= Eóganacht Raithlind =

Historic Irish dynasty

Eóganacht Raithlind or Uí Echach Muman are a branch of the Eóganachta, the ruling dynasty of Munster in southwest Ireland during the 5th-10th centuries. They took their name from Raithlinn or Raithleann described around the area of Bandon, in the same area. Archaeologists believe that Garranes Ringfort in Templemartin parish, near Bandon, County Cork may have been Rath Raithleann, the royal seat of the Eóganacht Raithleann. They are descended from Mac Cass, the son of Conall Corc, the first King of Cashel, through Mac Cass' son Echu.

==History==
In the 6th century the Uí Echach Muman split into two major groups; the Uí Láegaire and the Cenel nÁeda. The Cenel nÁeda were descended from Echu's grandson Áed Ualgarb mac Crimthainn. They gave their name to the barony of Kinalea in southern County Cork. An important sub-sept of the Cenel nÁeda were the Cénel mBéicce, descended from Bécc mac Fergusa (died 661) who gave their name to the barony of Kinelmeaky. They later became the O Mathghamhna or O'Mahonys. Máel Muad mac Brain belonged to this branch.

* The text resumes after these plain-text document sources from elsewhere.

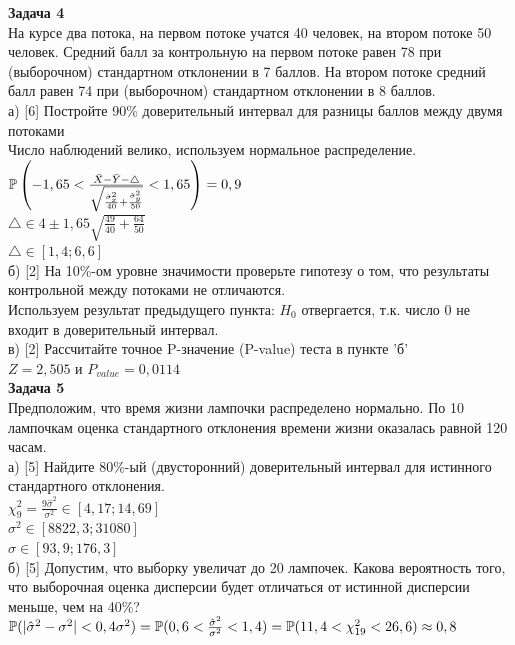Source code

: \documentclass[12pt, a4paper]{article}\usepackage[]{graphicx}\usepackage[]{color}
\begin{document}
	{\bf Задача 4} \\
	На курсе два потока, на первом потоке учатся 40 человек, на втором
	потоке 50 человек. Средний балл за контрольную на первом потоке
	равен 78 при (выборочном) стандартном отклонении в 7 баллов. На
	втором потоке средний балл равен 74 при (выборочном) стандартном
	отклонении в 8 баллов. \\
	а) [6] Постройте 90\% доверительный интервал для разницы баллов
	между
	двумя потоками \\
	Число наблюдений велико, используем нормальное распределение. \\
	$\P\left(-1,65<\frac{\bar{X}-\bar{Y}-\triangle}{\sqrt{\frac{\hat{\sigma}_{x}^{2}}{40}+\frac{\hat{\sigma}_{y}^{2}}{50}}}<1,65\right)=0,9$ \\
	$\triangle \in 4 \pm 1,65\sqrt{\frac{49}{40}+\frac{64}{50}}$ \\
	$\triangle \in [1,4;6,6]$ \\
	б) [2] На 10\%-ом уровне значимости проверьте
	гипотезу о том, что
	результаты контрольной между потоками не отличаются. \\
	Используем результат предыдущего пункта: $H_{0}$ отвергается, т.к.
	число 0 не входит в доверительный интервал. \\
	в) [2] Рассчитайте точное P-значение (P-value) теста в пункте 'б' \\
	$Z=2,505$ и $P_{value}=0,0114$ \\

	{\bf Задача 5} \\
	Предположим, что время жизни лампочки распределено нормально. По
	10 лампочкам оценка стандартного отклонения времени жизни
	оказалась равной 120 часам. \\
	а) [5] Найдите 80\%-ый (двусторонний)
	доверительный интервал для истинного стандартного отклонения. \\
	$\chi_{9}^{2}=\frac{9\hat{\sigma}^{2}}{\sigma^{2}} \in [4,17;14,69]$ \\
	$\sigma^{2} \in [8822,3;31080]$ \\
	$\sigma \in [93,9;176,3] $ \\
	б) [5] Допустим, что выборку увеличат до 20 лампочек. Какова
	вероятность того, что выборочная оценка дисперсии будет отличаться
	от истинной дисперсии меньше, чем на 40\%? \\
	$\P(|\hat{\sigma}^{2}-\sigma^{2}|<0,4\sigma^{2})=
	\P(0,6<\frac{\hat{\sigma}^{2}}{\sigma^{2}}<1,4)=
	\P(11,4<\chi_{19}^{2}<26,6)\approx 0,8$ \\
\end{document}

The Cenél Láegaire were descended from Echu's grandson Lóegaire mac Crimthainn and expanded westward toward Bantry as early as the 8th century. They were later represented by Ua Donnchadha, or O'Donoghues, a sept whose chiefs later settled in County Kerry. This branch are still represented among the Gaelic nobility of Ireland by the O'Donoghue of the Glens, Prince of Glenflesk.

Members of the Raithlind branch only rarely held the throne of all Munster. According to tradition Mac Cass died before his father and so Conall Corc took his son's inheritance and instead imposed his grandson Echu in the south thereby excluding them from the inner circle of Eoganachta. The Raithlind branch was semi-independent in the south in the territory of Desmond or South Munster, though they may have been subject to the Eóganacht Locha Léin at times during the height of their power in the late 6th and 7th centuries. In any event, following that era the O'Donoghues eventually gained the advantage in the region with Cashel also having a hand in the interim dynamics.